Scan the records for the string "many", then copy each line that has it.

Top of Input data

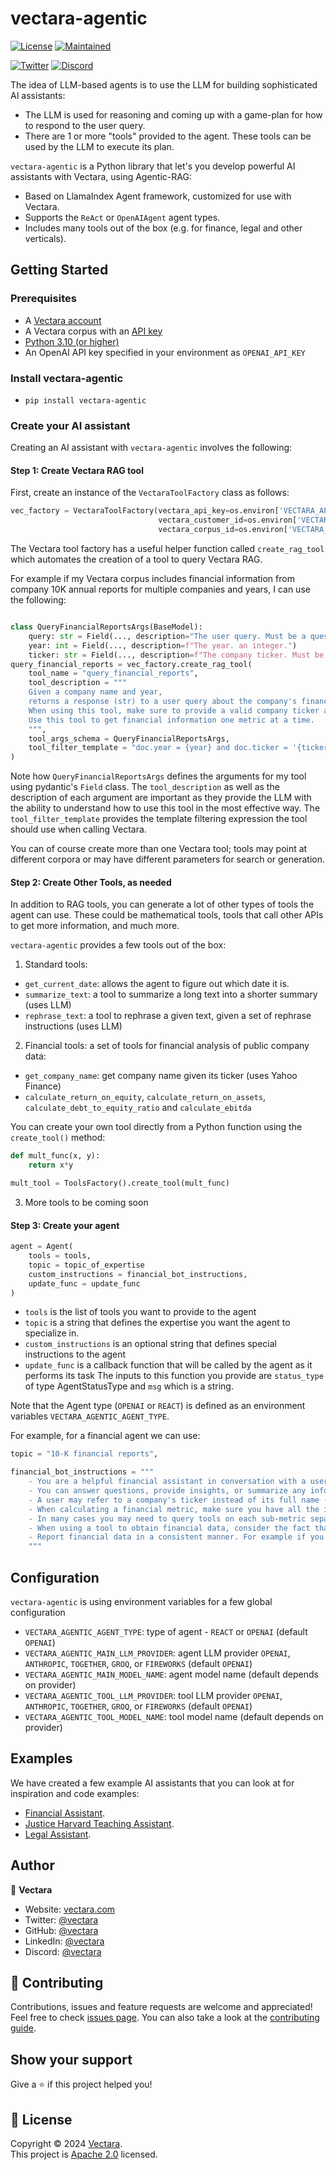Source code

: # vectara-agentic

[![License](https://img.shields.io/badge/License-Apache%202.0-blue.svg)](https://opensource.org/licenses/Apache-2.0)
[![Maintained](https://img.shields.io/badge/Maintained%3F-yes-green.svg)](https://github.com/vectara/py-vectara-agentic/graphs/commit-activity)

[![Twitter](https://img.shields.io/twitter/follow/vectara.svg?style=social&label=Follow%20%40Vectara)](https://twitter.com/vectara)
[![Discord](https://img.shields.io/badge/Discord-Join%20Us-blue?style=social&logo=discord)](https://discord.com/invite/GFb8gMz6UH)


The idea of LLM-based agents is to use the LLM for building sophisticated AI assistants:
- The LLM is used for reasoning and coming up with a game-plan for how to respond to the user query.
- There are 1 or more "tools" provided to the agent. These tools can be used by the LLM to execute its plan.

`vectara-agentic` is a Python library that let's you develop powerful AI assistants with Vectara, using Agentic-RAG:
* Based on LlamaIndex Agent framework, customized for use with Vectara.
* Supports the `ReAct` or `OpenAIAgent` agent types.
* Includes many tools out of the box (e.g. for finance, legal and other verticals).

## Getting Started

### Prerequisites
* A [Vectara account](https://console.vectara.com/signup)
* A Vectara corpus with an [API key](https://docs.vectara.com/docs/api-keys)
* [Python 3.10 (or higher)](https://www.python.org/downloads/)
* An OpenAI API key specified in your environment as `OPENAI_API_KEY`

### Install vectara-agentic

- `pip install vectara-agentic`

### Create your AI assistant

Creating an AI assistant with `vectara-agentic` involves the following:

#### Step 1: Create Vectara RAG tool

First, create an instance of the `VectaraToolFactory` class as follows:

```python
vec_factory = VectaraToolFactory(vectara_api_key=os.environ['VECTARA_API_KEY'],
                                 vectara_customer_id=os.environ['VECTARA_CUSTOMER_ID'], 
                                 vectara_corpus_id=os.environ['VECTARA_CORPUS_ID'])
```
The Vectara tool factory has a useful helper function called `create_rag_tool` which automates the creation of a 
tool to query Vectara RAG. 

For example if my Vectara corpus includes financial information from company 
10K annual reports for multiple companies and years, I can use the following:

```python

class QueryFinancialReportsArgs(BaseModel):
    query: str = Field(..., description="The user query. Must be a question about the company's financials, and should not include the company name, ticker or year.")
    year: int = Field(..., description=f"The year. an integer.")
    ticker: str = Field(..., description=f"The company ticker. Must be a valid ticket symbol.")
query_financial_reports = vec_factory.create_rag_tool(
    tool_name = "query_financial_reports",
    tool_description = """
    Given a company name and year, 
    returns a response (str) to a user query about the company's financials for that year.
    When using this tool, make sure to provide a valid company ticker and year. 
    Use this tool to get financial information one metric at a time.
    """,
    tool_args_schema = QueryFinancialReportsArgs,
    tool_filter_template = "doc.year = {year} and doc.ticker = '{ticker}'"
)
```
Note how `QueryFinancialReportsArgs` defines the arguments for my tool using pydantic's `Field` class. The `tool_description` 
as well as the description of each argument are important as they provide the LLM with the ability to understand how to use 
this tool in the most effective way.
The `tool_filter_template` provides the template filtering expression the tool should use when calling Vectara.

You can of course create more than one Vectara tool; tools may point at different corpora or may have different parameters for search
or generation. 

#### Step 2: Create Other Tools, as needed

In addition to RAG tools, you can generate a lot of other types of tools the agent can use. These could be mathematical tools, tools 
that call other APIs to get more information, and much more.

`vectara-agentic` provides a few tools out of the box:
1. Standard tools: 
- `get_current_date`: allows the agent to figure out which date it is.
- `summarize_text`: a tool to summarize a long text into a shorter summary (uses LLM)
- `rephrase_text`: a tool to rephrase a given text, given a set of rephrase instructions (uses LLM)
  
2. Financial tools: a set of tools for financial analysis of public company data:
- `get_company_name`: get company name given its ticker (uses Yahoo Finance)
- `calculate_return_on_equity`, `calculate_return_on_assets`, `calculate_debt_to_equity_ratio` and `calculate_ebitda`

You can create your own tool directly from a Python function using the `create_tool()` method:

```Python
def mult_func(x, y):
    return x*y

mult_tool = ToolsFactory().create_tool(mult_func)
```

3. More tools to be coming soon
 
#### Step 3: Create your agent

```python
agent = Agent(
    tools = tools,
    topic = topic_of_expertise
    custom_instructions = financial_bot_instructions,
    update_func = update_func
)
```
- `tools` is the list of tools you want to provide to the agent
- `topic` is a string that defines the expertise you want the agent to specialize in.
- `custom_instructions` is an optional string that defines special instructions to the agent
- `update_func` is a callback function that will be called by the agent as it performs its task
  The inputs to this function you provide are `status_type` of type AgentStatusType and 
  `msg` which is a string.

Note that the Agent type (`OPENAI` or `REACT`) is defined as an environment variables `VECTARA_AGENTIC_AGENT_TYPE`.

For example, for a financial agent we can use:

```python
topic = "10-K financial reports",

financial_bot_instructions = """
    - You are a helpful financial assistant in conversation with a user. Use your financial expertise when crafting a query to the tool, to ensure you get the most accurate information.
    - You can answer questions, provide insights, or summarize any information from financial reports.
    - A user may refer to a company's ticker instead of its full name - consider those the same when a user is asking about a company.
    - When calculating a financial metric, make sure you have all the information from tools to complete the calculation.
    - In many cases you may need to query tools on each sub-metric separately before computing the final metric.
    - When using a tool to obtain financial data, consider the fact that information for a certain year may be reported in the the following year's report.
    - Report financial data in a consistent manner. For example if you report revenue in thousands, always report revenue in thousands.
    """
```
## Configuration

`vectara-agentic` is using environment variables for a few global configuration 
- `VECTARA_AGENTIC_AGENT_TYPE`: type of agent - `REACT` or `OPENAI` (default `OPENAI`)
- `VECTARA_AGENTIC_MAIN_LLM_PROVIDER`: agent LLM provider `OPENAI`, `ANTHROPIC`, `TOGETHER`, `GROQ`, or `FIREWORKS` (default `OPENAI`)
- `VECTARA_AGENTIC_MAIN_MODEL_NAME`: agent model name (default depends on provider)
- `VECTARA_AGENTIC_TOOL_LLM_PROVIDER`: tool LLM provider `OPENAI`, `ANTHROPIC`, `TOGETHER`, `GROQ`, or `FIREWORKS` (default `OPENAI`)
- `VECTARA_AGENTIC_TOOL_MODEL_NAME`: tool model name (default depends on provider)

## Examples

We have created a few example AI assistants that you can look at for inspiration and code examples:
- [Financial Assistant](https://huggingface.co/spaces/vectara/finance-chat).
- [Justice Harvard Teaching Assistant](https://huggingface.co/spaces/vectara/Justice-Harvard).
- [Legal Assistant](https://huggingface.co/spaces/vectara/legal-agent).

## Author

👤 **Vectara**

- Website: [vectara.com](https://vectara.com)
- Twitter: [@vectara](https://twitter.com/vectara)
- GitHub: [@vectara](https://github.com/vectara)
- LinkedIn: [@vectara](https://www.linkedin.com/company/vectara/)
- Discord: [@vectara](https://discord.gg/GFb8gMz6UH)

## 🤝 Contributing

Contributions, issues and feature requests are welcome and appreciated!<br />
Feel free to check [issues page](https://github.com/vectara/py-vectara-agentic/issues). You can also take a look at the [contributing guide](https://github.com/vectara/py-vectara-agentic/blob/master/CONTRIBUTING.md).

## Show your support

Give a ⭐️ if this project helped you!

## 📝 License

Copyright © 2024 [Vectara](https://github.com/vectara).<br />
This project is [Apache 2.0](https://github.com/vectara/py-vectara-agentic/blob/master/LICENSE) licensed.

Bottom of Input data

*Response area*
* Includes many tools out of the box (e.g. for finance, legal and other verticals).
    - In many cases you may need to query tools on each sub-metric separately before computing the final metric.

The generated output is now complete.